It’s getting harder and harder to make this whole ‘journalist’ gig sound appealing.
Today is graduation day at the University of Utah except for nine seniors from the student newspaper, the Daily Utah Chronicle.
As a parting gift to the University of Utah, graduating senior writers at the student newspaper decided to leave with a vulgar word, or two.
The starting letters of each of the nine veteran reporters’ and staff members’ editorials, including one written by editor-in-chief Rachel Hanson, spelled out coarse words for male and female reproductive organs in their final printed edition, which hit stands April 28. Since then, the stunt has gone viral, earning more than 8,400 votes on failblog.org.
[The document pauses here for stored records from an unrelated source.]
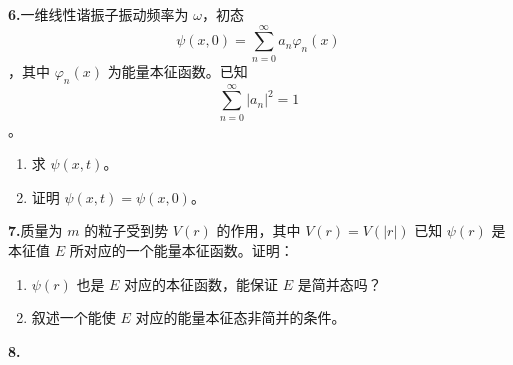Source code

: \textbf{6.}一维线性谐振子振动频率为 $\omega$，初态 $$\psi(x, 0) = \sum_{n=0}^{\infty} a_n \varphi_n(x)~$$，其中 $\varphi_n(x)$ 为能量本征函数。已知 $$\sum_{n=0}^{\infty} |a_n|^2 = 1~$$。
\begin{enumerate}
    \item 求 $\psi(x, t)$。
    \item 证明 $\psi(x, t) = \psi(x, 0) $。
\end{enumerate}

\textbf{7.}质量为 $m$ 的粒子受到势 $V(r)$ 的作用，其中 $V(r) = V(|r|)$ 已知 $\psi(r)$ 是本征值 $E$ 所对应的一个能量本征函数。证明：
\begin{enumerate}
    \item  $\psi(r)$ 也是 $E$ 对应的本征函数，能保证 $E$ 是简并态吗？
    \item  叙述一个能使 $E$ 对应的能量本征态非简并的条件。
\end{enumerate}

\textbf{8.}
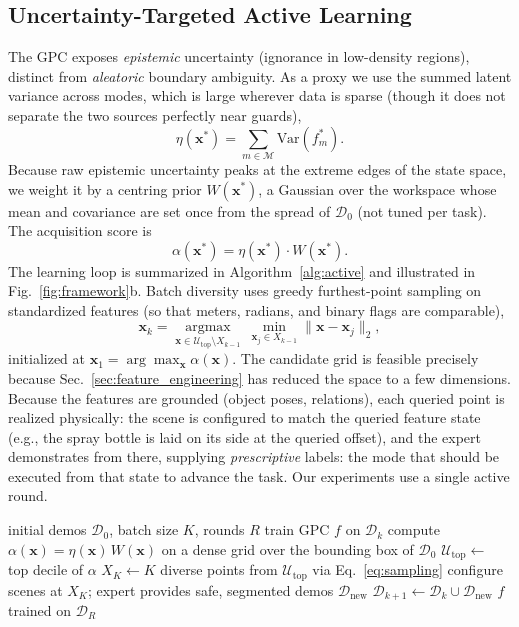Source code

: \subsection{Uncertainty-Targeted Active Learning}
\label{sec:active}
The GPC exposes \emph{epistemic} uncertainty (ignorance in low-density regions), distinct from \emph{aleatoric} boundary ambiguity. As a proxy we use the summed latent variance across modes, which is large wherever data is sparse (though it does not separate the two sources perfectly near guards),
\begin{equation}
\eta(\mathbf{x}^*)=\sum_{m\in\mathcal{M}}\text{Var}(f^*_m).
\end{equation}
Because raw epistemic uncertainty peaks at the extreme edges of the state space, we weight it by a centring prior $W(\mathbf{x}^*)$, a Gaussian over the workspace whose mean and covariance are set once from the spread of $\mathcal{D}_{0}$ (not tuned per task). The acquisition score is
\begin{equation}
\alpha(\mathbf{x}^*)=\eta(\mathbf{x}^*)\cdot W(\mathbf{x}^*).
\end{equation}
The learning loop is summarized in Algorithm~\ref{alg:active} and illustrated in Fig.~\ref{fig:framework}b. Batch diversity uses greedy furthest-point sampling on standardized features (so that meters, radians, and binary flags are comparable),
\begin{equation}\label{eq:sampling}
\mathbf{x}_k=\operatorname*{argmax}_{\mathbf{x}\in\mathcal{U}_{\text{top}}\setminus X_{k-1}}\ \min_{\mathbf{x}_j\in X_{k-1}}\|\mathbf{x}-\mathbf{x}_j\|_2,
\end{equation}
initialized at $\mathbf{x}_1=\arg\max_{\mathbf{x}}\alpha(\mathbf{x})$. The candidate grid is feasible precisely because Sec.~\ref{sec:feature_engineering} has reduced the space to a few dimensions. Because the features are grounded (object poses, relations), each queried point is realized physically: the scene is configured to match the queried feature state (e.g., the spray bottle is laid on its side at the queried offset), and the expert demonstrates from there, supplying \emph{prescriptive} labels: the mode that should be executed from that state to advance the task. Our experiments use a single active round.

\begin{algorithm}
\caption{Uncertainty-Targeted Active Learning}\label{alg:active}
\begin{algorithmic}[1]
\Require initial demos $\mathcal{D}_{0}$, batch size $K$, rounds $R$
\State train GPC $f$ on $\mathcal{D}_{k}$
\State compute $\alpha(\mathbf{x})=\eta(\mathbf{x})\,W(\mathbf{x})$ on a dense grid over the bounding box of $\mathcal{D}_{0}$
\State $\mathcal{U}_{\text{top}}\gets$ top decile of $\alpha$
\State $X_K\gets K$ diverse points from $\mathcal{U}_{\text{top}}$ via Eq.~\eqref{eq:sampling}
\State configure scenes at $X_K$; expert provides safe, segmented demos $\mathcal{D}_{\text{new}}$
\State $\mathcal{D}_{k+1}\gets\mathcal{D}_{k}\cup\mathcal{D}_{\text{new}}$
\EndFor
\State \Return $f$ trained on $\mathcal{D}_{R}$
\end{algorithmic}
\end{algorithm}


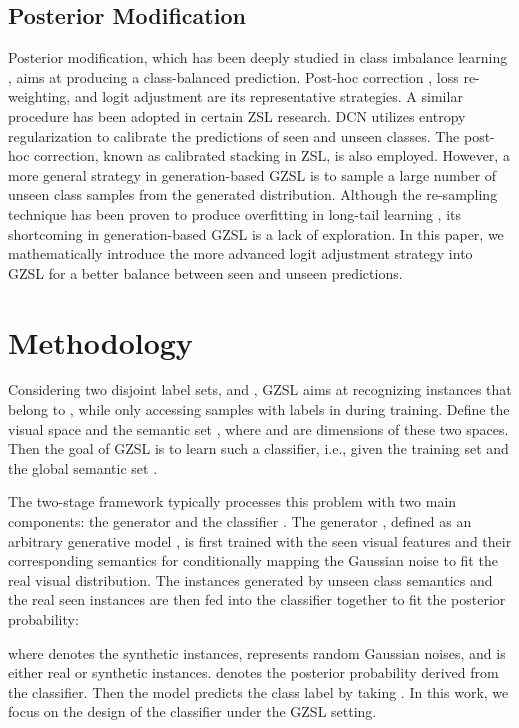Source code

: \documentclass{article}
\begin{document}
\subsection{Posterior Modification}
Posterior modification, which has been deeply studied in class imbalance learning \cite{lin2017focal,menon2020long}, aims at producing a class-balanced prediction. Post-hoc correction \cite{collell2016reviving}, loss re-weighting\cite{menon2013statistical}, and logit adjustment \cite{menon2020long} are its representative strategies. A similar procedure has been adopted in certain ZSL research. DCN \cite{liu2018generalized} utilizes entropy regularization to calibrate the predictions of seen and unseen classes. The post-hoc correction, known as calibrated stacking \cite{chao2016empirical} in ZSL, is also employed. However, a more general strategy in generation-based GZSL is to sample a large number of unseen class samples from the generated distribution. Although the re-sampling technique \cite{chawla2002smote} has been proven to produce overfitting in long-tail learning \cite{collell2016reviving}, its shortcoming in generation-based GZSL is a lack of exploration. In this paper, we mathematically introduce the more advanced logit adjustment strategy into GZSL for a better balance between seen and unseen predictions.

	\section{Methodology}
	
	Considering two disjoint label sets,  and , GZSL aims at recognizing instances that belong to , while only accessing samples with labels in  during training. Define the visual space  and the semantic set , where  and  are dimensions of these two spaces. Then the goal of GZSL is to learn such a classifier, i.e.,  given the training set  and the global semantic set .
	
	The two-stage framework typically processes this problem with two main components: the generator  and the classifier . The generator , defined as an arbitrary generative model \cite{kingma2013auto,goodfellow2014generative}, is first trained with the seen visual features and their corresponding semantics for conditionally mapping the Gaussian noise to fit the real visual distribution. The instances generated by unseen class semantics and the real seen instances are then fed into the classifier  together to fit the posterior probability:
	
	where  denotes the synthetic instances,  represents random Gaussian noises, and  is either real or synthetic instances.  denotes the posterior probability derived from the classifier. Then the model predicts the class label by taking . In this work, we focus on the design of the classifier under the GZSL setting.
	
\end{document}
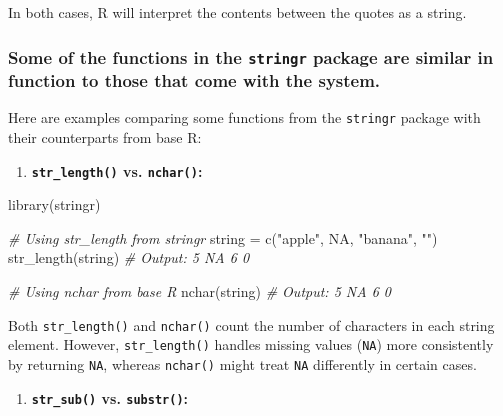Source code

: \documentclass[
]{article}
\newenvironment{Shaded}{}{}
\newcommand{\CommentTok}[1]{\textcolor[rgb]{0.38,0.63,0.69}{\textit{#1}}}
\newcommand{\ConstantTok}[1]{\textcolor[rgb]{0.53,0.00,0.00}{#1}}
\newcommand{\FunctionTok}[1]{\textcolor[rgb]{0.02,0.16,0.49}{#1}}
\newcommand{\NormalTok}[1]{#1}
\newcommand{\OtherTok}[1]{\textcolor[rgb]{0.00,0.44,0.13}{#1}}
\newcommand{\StringTok}[1]{\textcolor[rgb]{0.25,0.44,0.63}{#1}}
\begin{document}
In both cases, R will interpret the contents between the quotes as a
string.

\hypertarget{some-of-the-functions-in-the-stringr-package-are-similar-in-function-to-those-that-come-with-the-system}{%
\subsubsection{\texorpdfstring{Some of the functions in the
\texttt{stringr} package are similar in function to those that come with
the
system.}{Some of the functions in the stringr package are similar in function to those that come with the system.}}\label{some-of-the-functions-in-the-stringr-package-are-similar-in-function-to-those-that-come-with-the-system}}

Here are examples comparing some functions from the \texttt{stringr}
package with their counterparts from base R:

\begin{enumerate}
\def\labelenumi{\arabic{enumi}.}
\item
  \textbf{\texttt{str\_length()} vs. \texttt{nchar()}:}
\end{enumerate}

\begin{Shaded}
\begin{Highlighting}[]
\FunctionTok{library}\NormalTok{(stringr)}

\CommentTok{\# Using str\_length from stringr}
\NormalTok{string }\OtherTok{=} \FunctionTok{c}\NormalTok{(}\StringTok{"apple"}\NormalTok{, }\ConstantTok{NA}\NormalTok{, }\StringTok{"banana"}\NormalTok{, }\StringTok{""}\NormalTok{)}
\FunctionTok{str\_length}\NormalTok{(string)}
\CommentTok{\# Output: 5   NA   6   0}

\CommentTok{\# Using nchar from base R}
\FunctionTok{nchar}\NormalTok{(string)}
\CommentTok{\# Output: 5  NA   6   0}
\end{Highlighting}
\end{Shaded}

Both \texttt{str\_length()} and \texttt{nchar()} count the number of
characters in each string element. However, \texttt{str\_length()}
handles missing values (\texttt{NA}) more consistently by returning
\texttt{NA}, whereas \texttt{nchar()} might treat \texttt{NA}
differently in certain cases.

\begin{enumerate}
\def\labelenumi{\arabic{enumi}.}
\item
  \textbf{\texttt{str\_sub()} vs. \texttt{substr()}:}
\end{enumerate}
\end{document}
It has been shared on Facebook and Twitter at least 3,000 times.
“It wasn’t meant to be obscene or pornographic,” Hanson said. “It was in poor taste, I’ll give you that, but it was just supposed to be a silly joke.”
It’s more than just a silly joke, though. It’s a tradition, one that began in the ’80s in fits and starts but has been consistently upheld for the last 12 years. Since 1999, graduating seniors at the Daily Utah Chronicle write and edit farewell pieces that, with some creative layout and design, reveal unexpected words. Previous years have included hidden words like “hateu,” “tipsy,” “drunk” and “balls.” Over the years the words have taken a more graphic turn. This year, the hidden words were “penis” and “cunt.”
When the Daily Utah Chronicle penis prank landed on failblog.org it received the digital equivalent of a standing ovation. University of Utah officials, however, were not laughing. They placed a hold on the academic records and diplomas for the nine graduating seniors.
Editor Rachel Hanson was concerned the administration’s response could impinge on students’ press freedom, as was the paper’s outgoing faculty adviser, Jim Fisher.
“It was childish and stupid, but it’s not a cause for institutional notice,” said Fisher, an associate professor of communication who had long planned to step down as adviser this spring. “It, at the very least, has a chilling effect, and at the most could be censorship. I don’t agree with the behavior at all, but I support their right to be idiots.”
Isn’t that what college is for, to work out your inner idiot so you can successfully mask that part of you when you get a real job? I remember walking one afternoon in between classes at Rutgers University, listening to our college radio station WRSU-FM (on my sony walkman, thankyouverymuch). I was a dj at the radio station, I knew the gang and the drill. Suddenly, the standard “Some of the music heard on WRSU-FM is provided by Cheap Thrills” was replaced with “Some of the music heard on WRSU-FM is brought to you by John’s record collection.”
They had stolen the airwaves. A few of the guys — mostly graduating seniors — stole the airwaves and were broadcasting from their apartment.
I don’t recall why, I just know it was funny. Then, and still. It wasn’t so funny, though, when a disciplinary committee was brought in and there was a formal review. I even had to testify, and while many of the details are now fuzzy I do remember how surreal it all seemed, like the bizarro world. It was a college prank! A really funny college prank. I understand there were some FCC issues but no one was hurt, they switched it all back, let’s laugh, slap a wrist and move on.
Perhaps the University of Utah is using this as a “teaching moment.” There is a valid point there, one of judgment and lines to be crossed, or not. How a single decision can have cascading impact. Match that against the First Amendment and the discussion heats up. In an email to editor-in-chief Rachel Hanson, Associate Dean of Students Lori McDonald accused the nine graduating seniors of “[I] intentional disruption or obstruction of teaching, research, administration, disciplinary proceedings or other University activities,” stating these offenses could lead to disciplinary action.
Such a charge is without merit, contends the Foundation for Individual Rights in Education and the Student Press Law Center in a joint letter Thursday to U. officials.
“While the content in question might offend members of the campus community, it is unquestionably protected expression under the First Amendment,” the letter states, urging the U. to lift the hold on the students’ records and allow them to graduate today.
Are the students graduating today? They were told they could participate in the ceremony, but that their diplomas are on hold pending a post-graduation meeting. I went searching for the latest update on the Daily Utah Chronicle’s website but — surprise — there’s no coverage of their very own breaking story. Not on their newspaper site, and not on their @thechrony twitter feed. Is that the result of all this? That student journalists are intimidated into hiding? They’re not covering their very own story for fear of recriminations from the University. Journalists need to be fearless. They need to learn to make good decisions, to chase stories, to follow their instincts, to not back down when the story is out there. I understand it’s scary, taking on the administration. Did you make a mistake? Was it a bad judgment call? Most will say okay on “penis,” but “cunt” went too far. So, you learn from your mistakes. Trust me, every journalist has at least one big mistake they never ever forget. Thanks to this mishap, future employers will have their eyes on all nine of you now. Forget resumes, writing samples, cover letters. What are you going to show them, right now, right this minute? Turn #peniscuntgate into an opportunity. And for Pulitzer’s sake, cover your own story.